Situated at the Green Bay Packers' 33-yard line Monday night, the Chicago Bears were just outside of field goal range as the clock ticked down late in the fourth quarter. They needed at least 5 more yards to give kicker Robbie Gould a decent opportunity for a potential winning field goal.
Instead, quarterback Jay Cutler lofted a deep pass to receiver Earl Bennett down the right sideline. Packers safety Nick Collins swooped in for the interception, but officials whistled Packers rookie Morgan Burnett for pass interference. The call wiped out the turnover and instead placed the ball on the Packers' 9-yard line with 1:44 left. The Packers had only one timeout remaining, so in essence, the penalty meant ballgame.
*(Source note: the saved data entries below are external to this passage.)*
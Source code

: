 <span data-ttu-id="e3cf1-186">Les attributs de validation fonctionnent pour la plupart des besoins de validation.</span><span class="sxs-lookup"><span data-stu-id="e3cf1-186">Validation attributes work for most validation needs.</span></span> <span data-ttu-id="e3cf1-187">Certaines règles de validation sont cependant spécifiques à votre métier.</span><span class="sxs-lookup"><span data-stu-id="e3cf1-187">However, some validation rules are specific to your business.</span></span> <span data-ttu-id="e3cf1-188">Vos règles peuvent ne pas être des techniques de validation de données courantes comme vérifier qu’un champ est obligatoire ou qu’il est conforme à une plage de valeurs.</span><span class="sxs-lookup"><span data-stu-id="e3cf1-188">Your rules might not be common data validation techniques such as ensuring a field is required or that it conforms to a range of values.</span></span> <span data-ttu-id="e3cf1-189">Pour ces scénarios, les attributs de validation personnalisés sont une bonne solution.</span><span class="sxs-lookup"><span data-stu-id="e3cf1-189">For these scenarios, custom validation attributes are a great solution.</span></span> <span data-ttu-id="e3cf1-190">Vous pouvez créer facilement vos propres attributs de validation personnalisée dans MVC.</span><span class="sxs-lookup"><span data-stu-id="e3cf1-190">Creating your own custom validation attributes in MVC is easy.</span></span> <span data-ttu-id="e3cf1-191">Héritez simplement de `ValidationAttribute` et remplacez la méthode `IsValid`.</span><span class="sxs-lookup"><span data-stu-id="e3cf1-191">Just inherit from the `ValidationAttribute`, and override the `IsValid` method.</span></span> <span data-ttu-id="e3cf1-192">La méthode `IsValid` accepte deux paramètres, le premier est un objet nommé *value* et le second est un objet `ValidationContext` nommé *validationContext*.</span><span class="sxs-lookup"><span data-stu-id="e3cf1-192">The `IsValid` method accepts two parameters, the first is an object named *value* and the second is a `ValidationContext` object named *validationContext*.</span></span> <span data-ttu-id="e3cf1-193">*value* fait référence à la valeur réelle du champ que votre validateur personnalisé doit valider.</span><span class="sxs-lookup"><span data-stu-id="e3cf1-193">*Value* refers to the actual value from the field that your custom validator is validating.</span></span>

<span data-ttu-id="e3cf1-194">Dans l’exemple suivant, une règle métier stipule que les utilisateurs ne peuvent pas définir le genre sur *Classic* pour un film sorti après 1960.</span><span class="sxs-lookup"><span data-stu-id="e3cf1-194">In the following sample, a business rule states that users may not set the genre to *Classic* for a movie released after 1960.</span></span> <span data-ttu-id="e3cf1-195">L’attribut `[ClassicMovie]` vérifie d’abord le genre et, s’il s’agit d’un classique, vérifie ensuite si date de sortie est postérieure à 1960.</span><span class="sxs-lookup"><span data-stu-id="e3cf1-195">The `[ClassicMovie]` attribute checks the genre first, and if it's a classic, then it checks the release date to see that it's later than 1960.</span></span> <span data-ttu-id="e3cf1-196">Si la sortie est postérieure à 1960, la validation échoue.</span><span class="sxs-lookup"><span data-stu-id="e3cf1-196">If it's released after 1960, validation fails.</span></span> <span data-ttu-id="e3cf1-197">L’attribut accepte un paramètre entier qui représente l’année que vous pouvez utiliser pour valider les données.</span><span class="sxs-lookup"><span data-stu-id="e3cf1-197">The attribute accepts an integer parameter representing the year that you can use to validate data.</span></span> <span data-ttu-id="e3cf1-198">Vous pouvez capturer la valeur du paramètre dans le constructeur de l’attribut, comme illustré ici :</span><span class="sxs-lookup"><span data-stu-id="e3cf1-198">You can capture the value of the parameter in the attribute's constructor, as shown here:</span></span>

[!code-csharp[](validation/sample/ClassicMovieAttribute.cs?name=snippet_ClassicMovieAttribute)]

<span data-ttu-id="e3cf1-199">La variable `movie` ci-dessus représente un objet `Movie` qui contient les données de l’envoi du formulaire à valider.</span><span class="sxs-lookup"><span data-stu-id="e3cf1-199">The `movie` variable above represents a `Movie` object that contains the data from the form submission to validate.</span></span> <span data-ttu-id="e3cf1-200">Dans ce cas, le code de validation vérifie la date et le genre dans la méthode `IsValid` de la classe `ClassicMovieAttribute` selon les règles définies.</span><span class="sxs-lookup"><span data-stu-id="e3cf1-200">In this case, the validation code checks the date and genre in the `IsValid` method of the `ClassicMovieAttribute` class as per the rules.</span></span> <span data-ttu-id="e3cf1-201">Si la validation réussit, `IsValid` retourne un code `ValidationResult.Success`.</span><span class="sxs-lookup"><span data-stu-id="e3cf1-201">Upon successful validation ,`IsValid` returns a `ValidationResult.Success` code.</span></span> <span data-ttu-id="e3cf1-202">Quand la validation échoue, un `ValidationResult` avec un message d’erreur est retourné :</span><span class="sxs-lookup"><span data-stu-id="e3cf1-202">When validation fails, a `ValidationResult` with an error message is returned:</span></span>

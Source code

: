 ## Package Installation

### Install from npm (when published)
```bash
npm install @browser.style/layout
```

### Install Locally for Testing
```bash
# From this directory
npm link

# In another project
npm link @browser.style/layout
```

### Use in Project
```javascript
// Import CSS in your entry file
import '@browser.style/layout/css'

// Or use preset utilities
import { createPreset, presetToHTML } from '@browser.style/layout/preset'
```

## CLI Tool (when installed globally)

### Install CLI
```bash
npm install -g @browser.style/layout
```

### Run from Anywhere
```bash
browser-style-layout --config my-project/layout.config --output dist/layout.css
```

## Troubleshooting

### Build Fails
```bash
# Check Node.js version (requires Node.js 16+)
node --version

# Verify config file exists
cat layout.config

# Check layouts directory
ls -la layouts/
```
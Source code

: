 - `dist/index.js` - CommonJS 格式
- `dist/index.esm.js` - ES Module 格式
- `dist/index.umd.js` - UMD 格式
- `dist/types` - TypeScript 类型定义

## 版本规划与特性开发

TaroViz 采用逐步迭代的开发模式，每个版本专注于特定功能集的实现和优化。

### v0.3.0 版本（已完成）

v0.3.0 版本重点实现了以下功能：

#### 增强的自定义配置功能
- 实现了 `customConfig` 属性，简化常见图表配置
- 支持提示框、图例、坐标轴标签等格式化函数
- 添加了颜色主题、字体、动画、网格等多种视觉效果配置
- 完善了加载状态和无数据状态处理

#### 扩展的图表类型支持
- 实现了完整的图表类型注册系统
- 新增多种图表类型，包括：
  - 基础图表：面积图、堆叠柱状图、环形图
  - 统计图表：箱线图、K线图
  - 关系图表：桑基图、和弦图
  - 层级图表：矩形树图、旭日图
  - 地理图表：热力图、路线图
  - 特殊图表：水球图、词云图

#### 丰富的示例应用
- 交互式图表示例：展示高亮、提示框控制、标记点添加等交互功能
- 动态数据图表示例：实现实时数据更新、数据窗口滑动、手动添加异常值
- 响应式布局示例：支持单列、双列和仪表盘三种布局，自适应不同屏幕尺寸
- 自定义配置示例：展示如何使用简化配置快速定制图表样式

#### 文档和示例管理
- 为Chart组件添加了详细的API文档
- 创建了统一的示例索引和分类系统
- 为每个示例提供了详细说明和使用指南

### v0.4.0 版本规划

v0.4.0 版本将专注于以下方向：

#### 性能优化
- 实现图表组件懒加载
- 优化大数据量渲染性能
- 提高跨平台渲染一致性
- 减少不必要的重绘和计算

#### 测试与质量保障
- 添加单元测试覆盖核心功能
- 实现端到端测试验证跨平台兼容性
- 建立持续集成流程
It was one of a team-record 18 penalties for the Packers, but none was more damaging. Nevertheless, cornerback Charles Woodson lamented the call afterward, wondering how the NFL has gotten to the point where defenders can't have minimal contact with receivers.
"Somehow," Woodson said, "you've got to get away from letting quarterbacks throw the ball up for grabs when both players have engaged downfield and then you get the penalty and they get the ball at the -yard line. That needs to change. That's heartbreaking for a team to battle all game and then it's always the offensive guy that gets that call. That has to change."
Bennett and Burnett were certainly tangled up as the ball arrived, but as long as the passing game continues to fuel unprecedented interest in this game, I don't see that approach changing. It will be a decisive moment -- for the offense -- every time.